──────── RECORDED INFORMATION

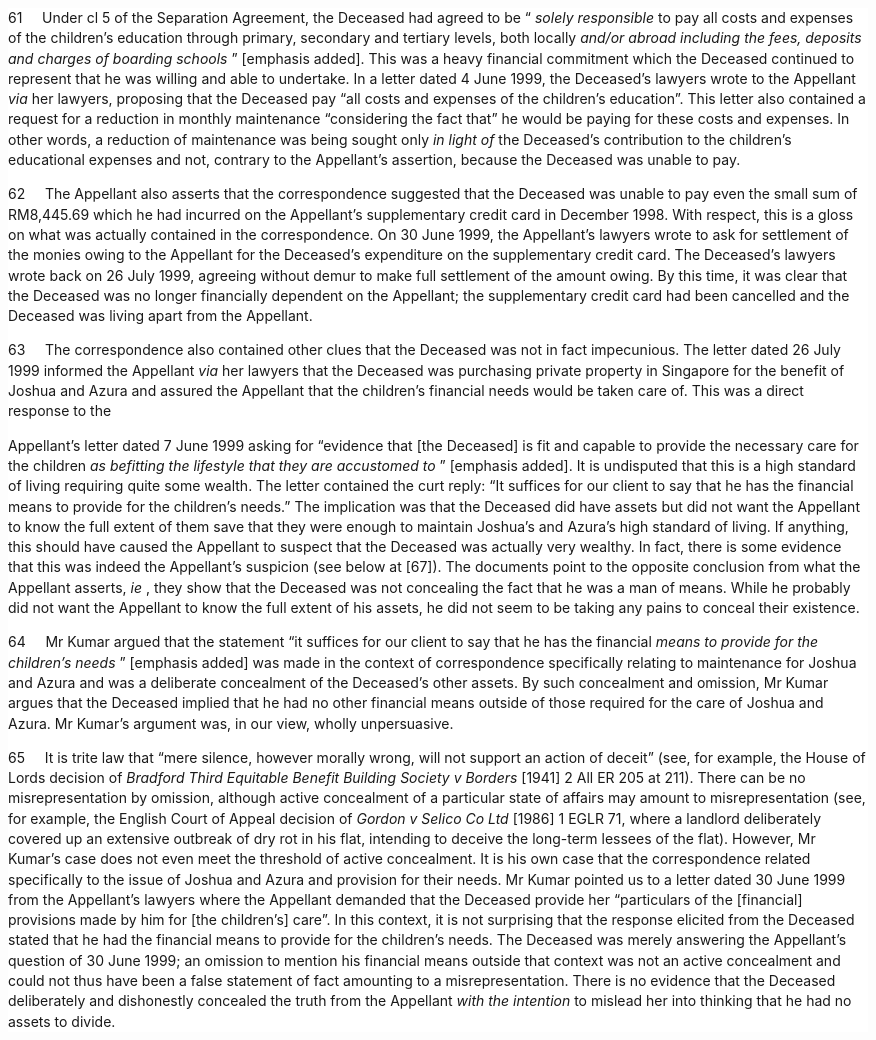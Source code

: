 61     Under cl 5 of the Separation Agreement, the Deceased had agreed to be “ _solely responsible_ to pay all costs and expenses of the children’s education through primary, secondary and tertiary levels, both locally _and/or abroad including the fees, deposits and charges of boarding schools_ ” [emphasis added]. This was a heavy financial commitment which the Deceased continued to represent that he was willing and able to undertake. In a letter dated 4 June 1999, the Deceased’s lawyers wrote to the Appellant _via_ her lawyers, proposing that the Deceased pay “all costs and expenses of the children’s education”. This letter also contained a request for a reduction in monthly maintenance “considering the fact that” he would be paying for these costs and expenses. In other words, a reduction of maintenance was being sought only _in light of_ the Deceased’s contribution to the children’s educational expenses and not, contrary to the Appellant’s assertion, because the Deceased was unable to pay. 

62     The Appellant also asserts that the correspondence suggested that the Deceased was unable to pay even the small sum of RM8,445.69 which he had incurred on the Appellant’s supplementary credit card in December 1998. With respect, this is a gloss on what was actually contained in the correspondence. On 30 June 1999, the Appellant’s lawyers wrote to ask for settlement of the monies owing to the Appellant for the Deceased’s expenditure on the supplementary credit card. The Deceased’s lawyers wrote back on 26 July 1999, agreeing without demur to make full settlement of the amount owing. By this time, it was clear that the Deceased was no longer financially dependent on the Appellant; the supplementary credit card had been cancelled and the Deceased was living apart from the Appellant. 

63     The correspondence also contained other clues that the Deceased was not in fact impecunious. The letter dated 26 July 1999 informed the Appellant _via_ her lawyers that the Deceased was purchasing private property in Singapore for the benefit of Joshua and Azura and assured the Appellant that the children’s financial needs would be taken care of. This was a direct response to the 


Appellant’s letter dated 7 June 1999 asking for “evidence that [the Deceased] is fit and capable to provide the necessary care for the children _as befitting the lifestyle that they are accustomed to_ ” [emphasis added]. It is undisputed that this is a high standard of living requiring quite some wealth. The letter contained the curt reply: “It suffices for our client to say that he has the financial means to provide for the children’s needs.” The implication was that the Deceased did have assets but did not want the Appellant to know the full extent of them save that they were enough to maintain Joshua’s and Azura’s high standard of living. If anything, this should have caused the Appellant to suspect that the Deceased was actually very wealthy. In fact, there is some evidence that this was indeed the Appellant’s suspicion (see below at [67]). The documents point to the opposite conclusion from what the Appellant asserts, _ie_ , they show that the Deceased was not concealing the fact that he was a man of means. While he probably did not want the Appellant to know the full extent of his assets, he did not seem to be taking any pains to conceal their existence. 

64     Mr Kumar argued that the statement “it suffices for our client to say that he has the financial _means to provide for the children’s needs_ ” [emphasis added] was made in the context of correspondence specifically relating to maintenance for Joshua and Azura and was a deliberate concealment of the Deceased’s other assets. By such concealment and omission, Mr Kumar argues that the Deceased implied that he had no other financial means outside of those required for the care of Joshua and Azura. Mr Kumar’s argument was, in our view, wholly unpersuasive. 

65     It is trite law that “mere silence, however morally wrong, will not support an action of deceit” (see, for example, the House of Lords decision of _Bradford Third Equitable Benefit Building Society v Borders_ [1941] 2 All ER 205 at 211). There can be no misrepresentation by omission, although active concealment of a particular state of affairs may amount to misrepresentation (see, for example, the English Court of Appeal decision of _Gordon v Selico Co Ltd_ [1986] 1 EGLR 71, where a landlord deliberately covered up an extensive outbreak of dry rot in his flat, intending to deceive the long-term lessees of the flat). However, Mr Kumar’s case does not even meet the threshold of active concealment. It is his own case that the correspondence related specifically to the issue of Joshua and Azura and provision for their needs. Mr Kumar pointed us to a letter dated 30 June 1999 from the Appellant’s lawyers where the Appellant demanded that the Deceased provide her “particulars of the [financial] provisions made by him for [the children’s] care”. In this context, it is not surprising that the response elicited from the Deceased stated that he had the financial means to provide for the children’s needs. The Deceased was merely answering the Appellant’s question of 30 June 1999; an omission to mention his financial means outside that context was not an active concealment and could not thus have been a false statement of fact amounting to a misrepresentation. There is no evidence that the Deceased deliberately and dishonestly concealed the truth from the Appellant _with the intention_ to mislead her into thinking that he had no assets to divide.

────────────────

AIM OF THE EXERCISE:
Scan the entries for the word "would". Report each line that has it.

RESPONSE:
: 61     Under cl 5 of the Separation Agreement, the Deceased had agreed to be “ _solely responsible_ to pay all costs and expenses of the children’s education through primary, secondary and tertiary levels, both locally _and/or abroad including the fees, deposits and charges of boarding schools_ ” [emphasis added]. This was a heavy financial commitment which the Deceased continued to represent that he was willing and able to undertake. In a letter dated 4 June 1999, the Deceased’s lawyers wrote to the Appellant _via_ her lawyers, proposing that the Deceased pay “all costs and expenses of the children’s education”. This letter also contained a request for a reduction in monthly maintenance “considering the fact that” he would be paying for these costs and expenses. In other words, a reduction of maintenance was being sought only _in light of_ the Deceased’s contribution to the children’s educational expenses and not, contrary to the Appellant’s assertion, because the Deceased was unable to pay. 
63     The correspondence also contained other clues that the Deceased was not in fact impecunious. The letter dated 26 July 1999 informed the Appellant _via_ her lawyers that the Deceased was purchasing private property in Singapore for the benefit of Joshua and Azura and assured the Appellant that the children’s financial needs would be taken care of. This was a direct response to the 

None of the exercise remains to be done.